I, personally, think that there is considerable truth in the "aggression theory of humor". The best kind of joke is transgressive -- something that dances on the very edge of acceptability, brings its audience to the brink of sadness and hatred and disgust, and pulls back. That's the kind of humor that really reveals something to the audience. It's also very hard to get right: go just a step too far and comedy does just turn to pure sadness and hatred and disgust, and you squander all the trust you've built up.
When interacting with strangers (e.g. on a large-ish Internet forum), most people are absolutely incapable of getting it right. They don't can't read where the lines are so they either pull the punch so hard that there's no humor there anymore or go sailing all over the place and creating negative reactions left and right.
Most people also joke selfishly. When they get a negative reaction, they start equivocating about how the onus is upon the audience to "take a joke" -- rather than the onus being on you to know how to make one in the first place. And then you get snippy arguments about who is entitled to tell other people how to feel.
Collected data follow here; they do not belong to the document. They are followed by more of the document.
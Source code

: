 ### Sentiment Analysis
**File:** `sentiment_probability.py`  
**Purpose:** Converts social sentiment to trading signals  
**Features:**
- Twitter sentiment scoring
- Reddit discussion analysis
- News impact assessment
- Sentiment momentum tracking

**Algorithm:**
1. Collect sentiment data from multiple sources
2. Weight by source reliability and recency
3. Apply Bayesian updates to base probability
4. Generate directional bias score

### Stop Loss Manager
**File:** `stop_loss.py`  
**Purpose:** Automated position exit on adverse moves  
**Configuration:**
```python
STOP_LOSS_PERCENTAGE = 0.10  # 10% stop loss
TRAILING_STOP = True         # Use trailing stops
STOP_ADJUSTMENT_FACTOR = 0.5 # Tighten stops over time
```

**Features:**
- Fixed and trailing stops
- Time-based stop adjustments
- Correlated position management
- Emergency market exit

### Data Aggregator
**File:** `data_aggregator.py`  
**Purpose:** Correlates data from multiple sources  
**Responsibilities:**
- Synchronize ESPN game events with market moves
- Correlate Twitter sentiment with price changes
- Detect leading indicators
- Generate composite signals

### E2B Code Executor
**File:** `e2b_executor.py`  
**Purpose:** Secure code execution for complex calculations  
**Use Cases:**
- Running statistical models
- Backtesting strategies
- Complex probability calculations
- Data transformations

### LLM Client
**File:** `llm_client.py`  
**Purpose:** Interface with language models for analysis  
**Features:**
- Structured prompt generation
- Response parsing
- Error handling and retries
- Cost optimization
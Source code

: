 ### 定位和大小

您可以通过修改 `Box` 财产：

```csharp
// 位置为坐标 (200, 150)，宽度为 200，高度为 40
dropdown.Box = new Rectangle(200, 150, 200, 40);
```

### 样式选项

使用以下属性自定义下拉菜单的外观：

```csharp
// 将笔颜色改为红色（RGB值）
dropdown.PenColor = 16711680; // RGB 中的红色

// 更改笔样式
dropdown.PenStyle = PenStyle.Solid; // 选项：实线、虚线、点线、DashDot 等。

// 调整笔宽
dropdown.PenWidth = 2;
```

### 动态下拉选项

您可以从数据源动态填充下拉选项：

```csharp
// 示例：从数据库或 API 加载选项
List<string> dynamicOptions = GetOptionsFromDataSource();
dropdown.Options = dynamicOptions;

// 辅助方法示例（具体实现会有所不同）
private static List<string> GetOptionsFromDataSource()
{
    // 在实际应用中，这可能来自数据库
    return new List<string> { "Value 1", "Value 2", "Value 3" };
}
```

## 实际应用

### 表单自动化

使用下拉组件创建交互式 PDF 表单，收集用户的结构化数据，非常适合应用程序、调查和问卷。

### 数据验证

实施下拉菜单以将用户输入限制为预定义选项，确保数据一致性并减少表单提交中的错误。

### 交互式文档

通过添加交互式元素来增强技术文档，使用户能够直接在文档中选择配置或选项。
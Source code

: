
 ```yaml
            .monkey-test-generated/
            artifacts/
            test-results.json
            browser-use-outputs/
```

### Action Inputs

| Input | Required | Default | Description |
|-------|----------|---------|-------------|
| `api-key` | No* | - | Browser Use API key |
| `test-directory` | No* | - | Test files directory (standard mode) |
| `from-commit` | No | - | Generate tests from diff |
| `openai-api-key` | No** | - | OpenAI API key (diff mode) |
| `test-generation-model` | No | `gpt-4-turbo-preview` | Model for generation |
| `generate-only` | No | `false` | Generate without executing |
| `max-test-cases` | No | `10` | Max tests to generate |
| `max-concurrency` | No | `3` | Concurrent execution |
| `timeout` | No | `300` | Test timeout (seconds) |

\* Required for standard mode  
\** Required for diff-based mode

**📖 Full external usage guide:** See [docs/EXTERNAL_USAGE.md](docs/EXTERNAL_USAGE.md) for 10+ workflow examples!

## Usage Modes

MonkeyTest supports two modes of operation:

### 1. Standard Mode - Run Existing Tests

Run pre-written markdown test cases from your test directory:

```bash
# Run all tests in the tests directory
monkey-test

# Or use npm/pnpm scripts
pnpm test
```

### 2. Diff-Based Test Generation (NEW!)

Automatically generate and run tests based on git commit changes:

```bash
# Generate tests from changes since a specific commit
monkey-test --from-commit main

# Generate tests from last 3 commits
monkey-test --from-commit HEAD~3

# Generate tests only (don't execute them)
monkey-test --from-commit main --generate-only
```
So, when I see someone try to make a transgressive joke and fail miserably, Official Bad Stuff happens. It's a way of heading off that big ol' Internet argument about who gets to tell other people how to feel.
And, of course, sometimes folks fail so hard I'm not even sure whether it was supposed to be a joke anymore. We can't read your mind.
It's your responsibility to think before you post. Nobody else can do that for you. That applies to attempts at humor, too.